*Task goal*
In the copy, include no images. Reproduce the entries exactly.

*Collected data*
────────────────────
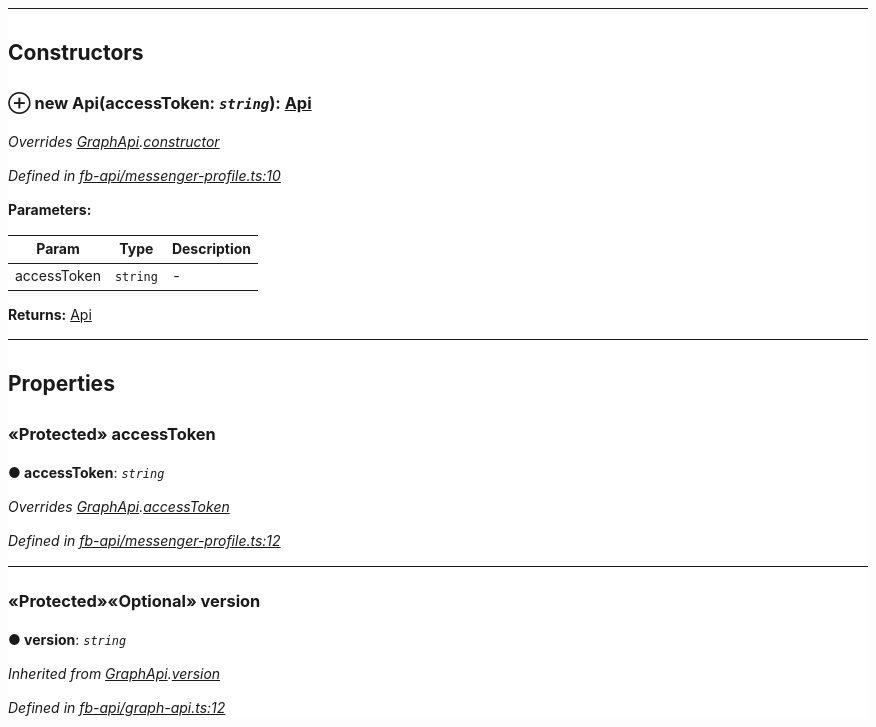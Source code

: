 

---
## Constructors
<a id="constructor"></a>


### ⊕ **new Api**(accessToken: *`string`*): [Api](messengerprofile.api.md)



*Overrides [GraphApi](graphapi.md).[constructor](graphapi.md#constructor)*

*Defined in [fb-api/messenger-profile.ts:10](https://github.com/aiteq/messenger-bot/blob/a540dbb/src/fb-api/messenger-profile.ts#L10)*



**Parameters:**

| Param | Type | Description |
| ------ | ------ | ------ |
| accessToken | `string`   |  - |





**Returns:** [Api](messengerprofile.api.md)

---


## Properties
<a id="accesstoken"></a>

### «Protected» accessToken

**●  accessToken**:  *`string`* 

*Overrides [GraphApi](graphapi.md).[accessToken](graphapi.md#accesstoken)*

*Defined in [fb-api/messenger-profile.ts:12](https://github.com/aiteq/messenger-bot/blob/a540dbb/src/fb-api/messenger-profile.ts#L12)*





___

<a id="version"></a>

### «Protected»«Optional» version

**●  version**:  *`string`* 

*Inherited from [GraphApi](graphapi.md).[version](graphapi.md#version)*

*Defined in [fb-api/graph-api.ts:12](https://github.com/aiteq/messenger-bot/blob/a540dbb/src/fb-api/graph-api.ts#L12)*
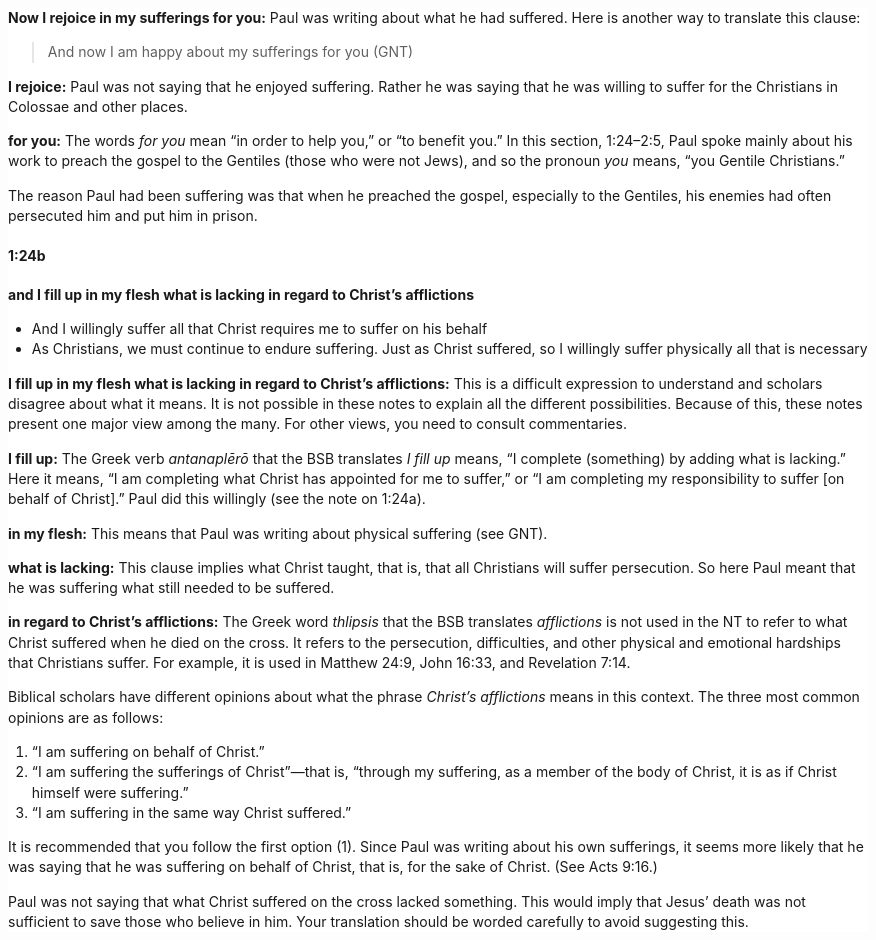 **Now I rejoice in my sufferings for you:** Paul was writing about what he had suffered. Here is another way to translate this clause:

> And now I am happy about my sufferings for you (GNT)

**I rejoice:** Paul was not saying that he enjoyed suffering. Rather he was saying that he was willing to suffer for the Christians in Colossae and other places.

**for you:** The words *for you* mean “in order to help you,” or “to benefit you.” In this section, 1:24–2:5, Paul spoke mainly about his work to preach the gospel to the Gentiles (those who were not Jews), and so the pronoun *you* means, “you Gentile Christians.”

The reason Paul had been suffering was that when he preached the gospel, especially to the Gentiles, his enemies had often persecuted him and put him in prison.

#### 1:24b

**and I fill up in my flesh what is lacking in regard to Christ’s afflictions**

* And I willingly suffer all that Christ requires me to suffer on his behalf
* As Christians, we must continue to endure suffering. Just as Christ suffered, so I willingly suffer physically all that is necessary

**I fill up in my flesh what is lacking in regard to Christ’s afflictions:** This is a difficult expression to understand and scholars disagree about what it means. It is not possible in these notes to explain all the different possibilities. Because of this, these notes present one major view among the many. For other views, you need to consult commentaries.

**I fill up:** The Greek verb *antanaplērō* that the BSB translates *I fill up* means, “I complete (something) by adding what is lacking.” Here it means, “I am completing what Christ has appointed for me to suffer,” or “I am completing my responsibility to suffer \[on behalf of Christ].” Paul did this willingly (see the note on 1:24a).

**in my flesh:** This means that Paul was writing about physical suffering (see GNT).

**what is lacking:** This clause implies what Christ taught, that is, that all Christians will suffer persecution. So here Paul meant that he was suffering what still needed to be suffered.

**in regard to Christ’s afflictions:** The Greek word *thlipsis* that the BSB translates *afflictions* is not used in the NT to refer to what Christ suffered when he died on the cross. It refers to the persecution, difficulties, and other physical and emotional hardships that Christians suffer. For example, it is used in Matthew 24:9, John 16:33, and Revelation 7:14\.

Biblical scholars have different opinions about what the phrase *Christ’s afflictions* means in this context. The three most common opinions are as follows:

1. “I am suffering on behalf of Christ.”
2. “I am suffering the sufferings of Christ”—that is, “through my suffering, as a member of the body of Christ, it is as if Christ himself were suffering.”
3. “I am suffering in the same way Christ suffered.”

It is recommended that you follow the first option (1\). Since Paul was writing about his own sufferings, it seems more likely that he was saying that he was suffering on behalf of Christ, that is, for the sake of Christ. (See Acts 9:16\.)

Paul was not saying that what Christ suffered on the cross lacked something. This would imply that Jesus’ death was not sufficient to save those who believe in him. Your translation should be worded carefully to avoid suggesting this.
────────────────────
*Task answer*
Source code

: 

---
## Constructors
<a id="constructor"></a>


### ⊕ **new Api**(accessToken: *`string`*): [Api](messengerprofile.api.md)



*Overrides [GraphApi](graphapi.md).[constructor](graphapi.md#constructor)*

*Defined in [fb-api/messenger-profile.ts:10](https://github.com/aiteq/messenger-bot/blob/a540dbb/src/fb-api/messenger-profile.ts#L10)*



**Parameters:**

| Param | Type | Description |
| ------ | ------ | ------ |
| accessToken | `string`   |  - |





**Returns:** [Api](messengerprofile.api.md)

---


## Properties
<a id="accesstoken"></a>

### «Protected» accessToken

**●  accessToken**:  *`string`* 

*Overrides [GraphApi](graphapi.md).[accessToken](graphapi.md#accesstoken)*

*Defined in [fb-api/messenger-profile.ts:12](https://github.com/aiteq/messenger-bot/blob/a540dbb/src/fb-api/messenger-profile.ts#L12)*





___

<a id="version"></a>

### «Protected»«Optional» version

**●  version**:  *`string`* 

*Inherited from [GraphApi](graphapi.md).[version](graphapi.md#version)*

*Defined in [fb-api/graph-api.ts:12](https://github.com/aiteq/messenger-bot/blob/a540dbb/src/fb-api/graph-api.ts#L12)*
 **Now I rejoice in my sufferings for you:** Paul was writing about what he had suffered. Here is another way to translate this clause:

> And now I am happy about my sufferings for you (GNT)

**I rejoice:** Paul was not saying that he enjoyed suffering. Rather he was saying that he was willing to suffer for the Christians in Colossae and other places.

**for you:** The words *for you* mean “in order to help you,” or “to benefit you.” In this section, 1:24–2:5, Paul spoke mainly about his work to preach the gospel to the Gentiles (those who were not Jews), and so the pronoun *you* means, “you Gentile Christians.”

The reason Paul had been suffering was that when he preached the gospel, especially to the Gentiles, his enemies had often persecuted him and put him in prison.

#### 1:24b

**and I fill up in my flesh what is lacking in regard to Christ’s afflictions**

* And I willingly suffer all that Christ requires me to suffer on his behalf
* As Christians, we must continue to endure suffering. Just as Christ suffered, so I willingly suffer physically all that is necessary

**I fill up in my flesh what is lacking in regard to Christ’s afflictions:** This is a difficult expression to understand and scholars disagree about what it means. It is not possible in these notes to explain all the different possibilities. Because of this, these notes present one major view among the many. For other views, you need to consult commentaries.

**I fill up:** The Greek verb *antanaplērō* that the BSB translates *I fill up* means, “I complete (something) by adding what is lacking.” Here it means, “I am completing what Christ has appointed for me to suffer,” or “I am completing my responsibility to suffer \[on behalf of Christ].” Paul did this willingly (see the note on 1:24a).

**in my flesh:** This means that Paul was writing about physical suffering (see GNT).

**what is lacking:** This clause implies what Christ taught, that is, that all Christians will suffer persecution. So here Paul meant that he was suffering what still needed to be suffered.

**in regard to Christ’s afflictions:** The Greek word *thlipsis* that the BSB translates *afflictions* is not used in the NT to refer to what Christ suffered when he died on the cross. It refers to the persecution, difficulties, and other physical and emotional hardships that Christians suffer. For example, it is used in Matthew 24:9, John 16:33, and Revelation 7:14\.

Biblical scholars have different opinions about what the phrase *Christ’s afflictions* means in this context. The three most common opinions are as follows:

1. “I am suffering on behalf of Christ.”
2. “I am suffering the sufferings of Christ”—that is, “through my suffering, as a member of the body of Christ, it is as if Christ himself were suffering.”
3. “I am suffering in the same way Christ suffered.”

It is recommended that you follow the first option (1\). Since Paul was writing about his own sufferings, it seems more likely that he was saying that he was suffering on behalf of Christ, that is, for the sake of Christ. (See Acts 9:16\.)

Paul was not saying that what Christ suffered on the cross lacked something. This would imply that Jesus’ death was not sufficient to save those who believe in him. Your translation should be worded carefully to avoid suggesting this.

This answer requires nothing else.